Saved data entries
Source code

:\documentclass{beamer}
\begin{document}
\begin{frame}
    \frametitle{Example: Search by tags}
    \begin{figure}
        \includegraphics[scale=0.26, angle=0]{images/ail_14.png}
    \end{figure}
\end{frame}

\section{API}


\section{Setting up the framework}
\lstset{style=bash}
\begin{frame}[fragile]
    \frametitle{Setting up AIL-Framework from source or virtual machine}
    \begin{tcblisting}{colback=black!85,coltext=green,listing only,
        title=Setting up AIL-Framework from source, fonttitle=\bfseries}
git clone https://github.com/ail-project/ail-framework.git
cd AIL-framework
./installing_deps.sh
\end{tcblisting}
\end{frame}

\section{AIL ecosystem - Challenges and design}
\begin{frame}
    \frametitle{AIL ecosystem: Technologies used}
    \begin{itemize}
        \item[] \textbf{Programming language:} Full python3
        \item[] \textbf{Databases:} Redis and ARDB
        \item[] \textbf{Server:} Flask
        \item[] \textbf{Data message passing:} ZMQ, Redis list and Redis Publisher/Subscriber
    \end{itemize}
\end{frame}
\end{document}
--
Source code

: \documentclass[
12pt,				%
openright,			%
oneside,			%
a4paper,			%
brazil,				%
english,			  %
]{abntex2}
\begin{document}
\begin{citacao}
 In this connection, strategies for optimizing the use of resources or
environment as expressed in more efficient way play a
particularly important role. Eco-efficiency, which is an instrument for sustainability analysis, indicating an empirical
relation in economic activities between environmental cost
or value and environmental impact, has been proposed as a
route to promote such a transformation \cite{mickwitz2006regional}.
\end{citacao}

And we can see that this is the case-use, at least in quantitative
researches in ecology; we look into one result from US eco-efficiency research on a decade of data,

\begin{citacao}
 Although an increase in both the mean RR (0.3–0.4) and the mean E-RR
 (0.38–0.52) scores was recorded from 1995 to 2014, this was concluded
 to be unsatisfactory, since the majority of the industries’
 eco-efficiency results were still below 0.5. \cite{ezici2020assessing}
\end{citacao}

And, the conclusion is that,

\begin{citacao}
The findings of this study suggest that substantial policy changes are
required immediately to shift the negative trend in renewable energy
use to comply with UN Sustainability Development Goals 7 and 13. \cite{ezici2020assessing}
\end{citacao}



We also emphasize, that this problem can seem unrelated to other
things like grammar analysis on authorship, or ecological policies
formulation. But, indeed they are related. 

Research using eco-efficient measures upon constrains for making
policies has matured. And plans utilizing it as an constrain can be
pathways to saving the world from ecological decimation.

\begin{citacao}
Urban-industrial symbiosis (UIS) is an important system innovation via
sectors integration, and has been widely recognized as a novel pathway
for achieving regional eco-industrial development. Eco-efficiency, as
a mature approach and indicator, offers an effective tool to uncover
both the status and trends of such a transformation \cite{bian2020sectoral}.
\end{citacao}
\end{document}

Task instructions: Take exactly the lines from the one containing "And, the conclusion" through the one containing "required immediately to" in the data above, and output them with nothing added.

Solution to this task:
And, the conclusion is that,

\begin{citacao}
The findings of this study suggest that substantial policy changes are
required immediately to shift the negative trend in renewable energy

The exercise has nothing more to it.